Exercise details
Give again, unaltered, the lines of the listing below that run from the line having "- [Project User" through the line having "- [Project Workspace".

Source material
⁂
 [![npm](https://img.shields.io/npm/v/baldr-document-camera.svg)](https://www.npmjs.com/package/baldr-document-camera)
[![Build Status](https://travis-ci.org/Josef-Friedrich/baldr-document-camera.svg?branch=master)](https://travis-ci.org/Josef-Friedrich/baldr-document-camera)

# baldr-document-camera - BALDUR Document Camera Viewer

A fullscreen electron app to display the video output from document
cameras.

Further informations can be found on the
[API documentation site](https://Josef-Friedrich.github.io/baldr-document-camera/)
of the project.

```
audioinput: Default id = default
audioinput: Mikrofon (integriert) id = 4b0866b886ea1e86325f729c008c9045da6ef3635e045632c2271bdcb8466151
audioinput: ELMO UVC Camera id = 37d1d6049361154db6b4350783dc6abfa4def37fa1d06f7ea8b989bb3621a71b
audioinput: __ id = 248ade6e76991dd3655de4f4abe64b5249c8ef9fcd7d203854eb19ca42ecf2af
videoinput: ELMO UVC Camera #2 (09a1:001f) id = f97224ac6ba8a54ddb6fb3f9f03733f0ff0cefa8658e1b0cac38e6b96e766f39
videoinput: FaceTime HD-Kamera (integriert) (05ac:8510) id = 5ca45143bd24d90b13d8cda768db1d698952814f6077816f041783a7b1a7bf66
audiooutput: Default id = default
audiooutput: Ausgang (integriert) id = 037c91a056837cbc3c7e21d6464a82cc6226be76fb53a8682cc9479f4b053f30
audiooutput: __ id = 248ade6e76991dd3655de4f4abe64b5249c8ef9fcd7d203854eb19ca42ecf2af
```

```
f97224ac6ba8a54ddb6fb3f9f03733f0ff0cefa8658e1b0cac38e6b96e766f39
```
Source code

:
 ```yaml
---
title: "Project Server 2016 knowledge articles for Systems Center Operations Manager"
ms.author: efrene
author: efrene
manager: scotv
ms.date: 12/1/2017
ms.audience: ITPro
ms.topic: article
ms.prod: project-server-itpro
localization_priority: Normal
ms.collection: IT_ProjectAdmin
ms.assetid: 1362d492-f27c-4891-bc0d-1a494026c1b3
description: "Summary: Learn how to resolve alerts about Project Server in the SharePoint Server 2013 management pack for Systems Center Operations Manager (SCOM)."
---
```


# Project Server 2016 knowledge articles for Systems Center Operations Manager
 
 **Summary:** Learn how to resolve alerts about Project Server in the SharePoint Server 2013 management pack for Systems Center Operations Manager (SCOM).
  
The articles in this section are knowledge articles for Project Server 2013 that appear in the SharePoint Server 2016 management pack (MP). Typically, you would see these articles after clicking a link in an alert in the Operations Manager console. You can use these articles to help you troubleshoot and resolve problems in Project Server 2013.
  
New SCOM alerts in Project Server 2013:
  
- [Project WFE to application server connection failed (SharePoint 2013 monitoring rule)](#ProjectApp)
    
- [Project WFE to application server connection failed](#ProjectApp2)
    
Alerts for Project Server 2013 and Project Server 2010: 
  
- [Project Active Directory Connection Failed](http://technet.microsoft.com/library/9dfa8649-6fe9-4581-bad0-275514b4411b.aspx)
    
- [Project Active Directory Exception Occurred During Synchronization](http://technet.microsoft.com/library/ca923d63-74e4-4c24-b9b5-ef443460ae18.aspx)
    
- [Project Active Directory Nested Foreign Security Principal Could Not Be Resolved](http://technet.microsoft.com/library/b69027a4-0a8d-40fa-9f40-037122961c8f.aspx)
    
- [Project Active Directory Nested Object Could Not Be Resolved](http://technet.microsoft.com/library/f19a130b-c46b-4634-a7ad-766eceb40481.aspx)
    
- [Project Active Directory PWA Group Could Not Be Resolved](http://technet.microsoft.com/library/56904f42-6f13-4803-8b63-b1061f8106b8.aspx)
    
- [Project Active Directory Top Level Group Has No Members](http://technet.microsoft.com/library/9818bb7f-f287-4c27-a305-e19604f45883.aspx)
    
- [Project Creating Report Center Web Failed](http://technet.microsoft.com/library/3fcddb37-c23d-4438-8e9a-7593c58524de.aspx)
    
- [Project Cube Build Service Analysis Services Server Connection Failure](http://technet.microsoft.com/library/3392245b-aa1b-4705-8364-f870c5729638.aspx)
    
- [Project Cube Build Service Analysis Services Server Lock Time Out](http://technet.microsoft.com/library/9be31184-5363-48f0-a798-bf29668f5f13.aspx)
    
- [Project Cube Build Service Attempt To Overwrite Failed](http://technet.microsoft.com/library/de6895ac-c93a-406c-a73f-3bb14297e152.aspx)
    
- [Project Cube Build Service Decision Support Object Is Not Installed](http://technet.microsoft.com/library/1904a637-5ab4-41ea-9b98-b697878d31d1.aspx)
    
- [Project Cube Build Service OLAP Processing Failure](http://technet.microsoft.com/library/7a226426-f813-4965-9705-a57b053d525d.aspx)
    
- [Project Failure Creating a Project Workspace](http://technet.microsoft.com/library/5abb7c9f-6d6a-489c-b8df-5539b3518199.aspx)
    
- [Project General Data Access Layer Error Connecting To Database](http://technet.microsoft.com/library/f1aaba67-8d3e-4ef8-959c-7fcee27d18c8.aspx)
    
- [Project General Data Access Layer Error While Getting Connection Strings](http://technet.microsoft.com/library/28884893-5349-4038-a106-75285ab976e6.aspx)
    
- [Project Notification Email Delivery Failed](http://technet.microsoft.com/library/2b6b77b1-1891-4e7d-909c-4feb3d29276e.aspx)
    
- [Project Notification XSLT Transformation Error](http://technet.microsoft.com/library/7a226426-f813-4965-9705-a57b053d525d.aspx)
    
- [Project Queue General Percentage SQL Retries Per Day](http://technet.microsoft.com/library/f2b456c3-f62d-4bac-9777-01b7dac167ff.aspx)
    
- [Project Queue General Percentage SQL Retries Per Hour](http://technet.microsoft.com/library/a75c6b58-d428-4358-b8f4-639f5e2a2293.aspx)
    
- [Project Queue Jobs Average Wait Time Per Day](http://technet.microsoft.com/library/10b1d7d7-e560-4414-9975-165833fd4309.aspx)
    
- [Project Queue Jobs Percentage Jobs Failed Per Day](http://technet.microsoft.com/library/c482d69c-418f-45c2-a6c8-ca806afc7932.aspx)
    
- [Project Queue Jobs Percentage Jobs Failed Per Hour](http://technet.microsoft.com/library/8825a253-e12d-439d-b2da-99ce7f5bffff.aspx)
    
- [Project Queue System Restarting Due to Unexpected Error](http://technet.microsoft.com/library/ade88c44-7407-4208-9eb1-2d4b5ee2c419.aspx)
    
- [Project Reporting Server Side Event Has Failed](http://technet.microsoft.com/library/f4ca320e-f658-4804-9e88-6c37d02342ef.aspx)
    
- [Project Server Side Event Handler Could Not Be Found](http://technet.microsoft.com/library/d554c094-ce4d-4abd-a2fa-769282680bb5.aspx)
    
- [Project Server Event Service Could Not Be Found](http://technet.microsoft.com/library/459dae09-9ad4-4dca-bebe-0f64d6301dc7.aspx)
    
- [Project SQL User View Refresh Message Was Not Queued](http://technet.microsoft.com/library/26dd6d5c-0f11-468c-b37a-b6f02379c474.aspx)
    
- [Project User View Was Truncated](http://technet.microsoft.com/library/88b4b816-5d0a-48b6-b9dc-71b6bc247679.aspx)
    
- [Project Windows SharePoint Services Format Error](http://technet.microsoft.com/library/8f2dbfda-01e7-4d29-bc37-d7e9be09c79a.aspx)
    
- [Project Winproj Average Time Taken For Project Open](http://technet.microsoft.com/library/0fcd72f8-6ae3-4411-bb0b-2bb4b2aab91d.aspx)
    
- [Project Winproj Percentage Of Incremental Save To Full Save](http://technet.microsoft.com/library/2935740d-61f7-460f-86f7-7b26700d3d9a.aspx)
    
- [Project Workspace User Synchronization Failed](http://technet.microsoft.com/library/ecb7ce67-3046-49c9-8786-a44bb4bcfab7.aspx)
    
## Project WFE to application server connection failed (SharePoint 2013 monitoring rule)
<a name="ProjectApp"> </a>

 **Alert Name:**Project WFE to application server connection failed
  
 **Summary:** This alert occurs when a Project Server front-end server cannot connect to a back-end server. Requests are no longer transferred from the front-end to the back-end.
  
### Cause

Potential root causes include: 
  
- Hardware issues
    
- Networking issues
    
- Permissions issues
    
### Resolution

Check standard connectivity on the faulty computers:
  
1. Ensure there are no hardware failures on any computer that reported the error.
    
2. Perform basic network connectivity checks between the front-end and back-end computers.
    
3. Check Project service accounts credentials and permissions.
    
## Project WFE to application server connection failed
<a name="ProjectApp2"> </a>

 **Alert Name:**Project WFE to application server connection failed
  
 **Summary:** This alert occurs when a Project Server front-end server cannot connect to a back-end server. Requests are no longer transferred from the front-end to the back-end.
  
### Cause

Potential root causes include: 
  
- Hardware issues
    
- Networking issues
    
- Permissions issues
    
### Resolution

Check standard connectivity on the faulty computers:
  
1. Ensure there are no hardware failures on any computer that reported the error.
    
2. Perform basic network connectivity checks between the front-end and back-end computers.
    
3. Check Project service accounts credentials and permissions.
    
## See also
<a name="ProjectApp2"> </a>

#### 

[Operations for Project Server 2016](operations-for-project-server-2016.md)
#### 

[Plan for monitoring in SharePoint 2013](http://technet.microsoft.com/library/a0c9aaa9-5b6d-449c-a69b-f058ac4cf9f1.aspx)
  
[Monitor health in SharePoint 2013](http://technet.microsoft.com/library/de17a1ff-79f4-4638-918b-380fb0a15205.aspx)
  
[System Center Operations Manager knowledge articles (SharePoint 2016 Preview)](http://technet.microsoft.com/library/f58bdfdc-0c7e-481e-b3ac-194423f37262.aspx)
⁂
Response area
- [Project User View Was Truncated](http://technet.microsoft.com/library/88b4b816-5d0a-48b6-b9dc-71b6bc247679.aspx)
    
- [Project Windows SharePoint Services Format Error](http://technet.microsoft.com/library/8f2dbfda-01e7-4d29-bc37-d7e9be09c79a.aspx)
    
- [Project Winproj Average Time Taken For Project Open](http://technet.microsoft.com/library/0fcd72f8-6ae3-4411-bb0b-2bb4b2aab91d.aspx)
    
- [Project Winproj Percentage Of Incremental Save To Full Save](http://technet.microsoft.com/library/2935740d-61f7-460f-86f7-7b26700d3d9a.aspx)
    
- [Project Workspace User Synchronization Failed](http://technet.microsoft.com/library/ecb7ce67-3046-49c9-8786-a44bb4bcfab7.aspx)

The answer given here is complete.